MATERIAL FOR THIS TASK:
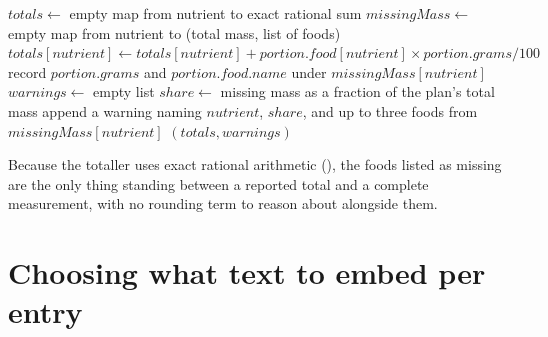 \begin{algorithm}[htbp]
\caption{Coverage-aware nutrient total with per-nutrient warnings.}
\label{alg:coverage}
\begin{algorithmic}[1]
    \State $\mathit{totals} \gets$ empty map from nutrient to exact rational sum
    \State $\mathit{missingMass} \gets$ empty map from nutrient to (total mass, list of foods)
                \State $\mathit{totals}[\mathit{nutrient}] \gets \mathit{totals}[\mathit{nutrient}] + \mathit{portion}.\mathit{food}[\mathit{nutrient}] \times \mathit{portion}.\mathit{grams} / 100$
            \Else
                \State record $\mathit{portion}.\mathit{grams}$ and $\mathit{portion}.\mathit{food}.\mathit{name}$ under $\mathit{missingMass}[\mathit{nutrient}]$
            \EndIf
        \EndFor
    \EndFor
    \State $\mathit{warnings} \gets$ empty list
        \State $\mathit{share} \gets$ missing mass as a fraction of the plan's total mass
        \State append a warning naming $\mathit{nutrient}$, $\mathit{share}$, and up to three foods from $\mathit{missingMass}[\mathit{nutrient}]$
    \EndFor
    \State \Return $(\mathit{totals}, \mathit{warnings})$
\EndFunction
\end{algorithmic}
\end{algorithm}

Because the totaller uses exact rational arithmetic (), the foods listed as missing are the only thing standing between a reported total and a complete measurement, with no rounding term to reason about alongside them.

\section{Choosing what text to embed per entry}
\label{sec:impl-hybrid-search}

ASSIGNED TASK: Leaving the pictures out, output each line of the listing exactly.

SOLUTION BELOW:
 \begin{algorithm}[htbp]
\caption{Coverage-aware nutrient total with per-nutrient warnings.}
\label{alg:coverage}
\begin{algorithmic}[1]
    \State $\mathit{totals} \gets$ empty map from nutrient to exact rational sum
    \State $\mathit{missingMass} \gets$ empty map from nutrient to (total mass, list of foods)
                \State $\mathit{totals}[\mathit{nutrient}] \gets \mathit{totals}[\mathit{nutrient}] + \mathit{portion}.\mathit{food}[\mathit{nutrient}] \times \mathit{portion}.\mathit{grams} / 100$
            \Else
                \State record $\mathit{portion}.\mathit{grams}$ and $\mathit{portion}.\mathit{food}.\mathit{name}$ under $\mathit{missingMass}[\mathit{nutrient}]$
            \EndIf
        \EndFor
    \EndFor
    \State $\mathit{warnings} \gets$ empty list
        \State $\mathit{share} \gets$ missing mass as a fraction of the plan's total mass
        \State append a warning naming $\mathit{nutrient}$, $\mathit{share}$, and up to three foods from $\mathit{missingMass}[\mathit{nutrient}]$
    \EndFor
    \State \Return $(\mathit{totals}, \mathit{warnings})$
\EndFunction
\end{algorithmic}
\end{algorithm}

Because the totaller uses exact rational arithmetic (), the foods listed as missing are the only thing standing between a reported total and a complete measurement, with no rounding term to reason about alongside them.

\section{Choosing what text to embed per entry}
\label{sec:impl-hybrid-search}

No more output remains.